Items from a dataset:
--- --- ---

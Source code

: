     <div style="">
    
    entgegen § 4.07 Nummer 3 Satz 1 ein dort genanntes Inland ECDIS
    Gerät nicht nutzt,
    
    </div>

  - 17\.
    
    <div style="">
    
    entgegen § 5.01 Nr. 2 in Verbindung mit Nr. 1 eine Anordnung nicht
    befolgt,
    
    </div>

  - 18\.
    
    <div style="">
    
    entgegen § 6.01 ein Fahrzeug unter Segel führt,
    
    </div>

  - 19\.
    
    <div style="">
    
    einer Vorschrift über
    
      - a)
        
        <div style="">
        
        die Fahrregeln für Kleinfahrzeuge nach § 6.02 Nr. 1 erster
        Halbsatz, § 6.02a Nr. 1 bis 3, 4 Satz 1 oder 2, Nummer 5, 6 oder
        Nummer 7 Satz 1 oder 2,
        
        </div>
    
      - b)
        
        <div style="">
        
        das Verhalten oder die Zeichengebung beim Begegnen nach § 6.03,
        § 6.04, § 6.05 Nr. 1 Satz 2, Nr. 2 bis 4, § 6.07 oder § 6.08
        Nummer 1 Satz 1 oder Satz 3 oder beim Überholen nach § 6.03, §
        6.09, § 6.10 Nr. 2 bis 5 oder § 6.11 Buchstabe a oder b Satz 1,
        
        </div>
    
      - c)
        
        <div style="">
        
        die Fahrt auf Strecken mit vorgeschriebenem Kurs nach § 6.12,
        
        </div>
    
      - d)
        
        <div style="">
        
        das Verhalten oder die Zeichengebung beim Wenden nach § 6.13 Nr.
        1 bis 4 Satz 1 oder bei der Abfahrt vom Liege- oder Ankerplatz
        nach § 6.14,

--- --- ---

The required output is the entries from their opening line through the line holding "die Fahrregeln für", repeated exactly, with both end lines kept.

## Result of the task
Source code

:     <div style="">
    
    entgegen § 4.07 Nummer 3 Satz 1 ein dort genanntes Inland ECDIS
    Gerät nicht nutzt,
    
    </div>

  - 17\.
    
    <div style="">
    
    entgegen § 5.01 Nr. 2 in Verbindung mit Nr. 1 eine Anordnung nicht
    befolgt,
    
    </div>

  - 18\.
    
    <div style="">
    
    entgegen § 6.01 ein Fahrzeug unter Segel führt,
    
    </div>

  - 19\.
    
    <div style="">
    
    einer Vorschrift über
    
      - a)
        
        <div style="">
        
        die Fahrregeln für Kleinfahrzeuge nach § 6.02 Nr. 1 erster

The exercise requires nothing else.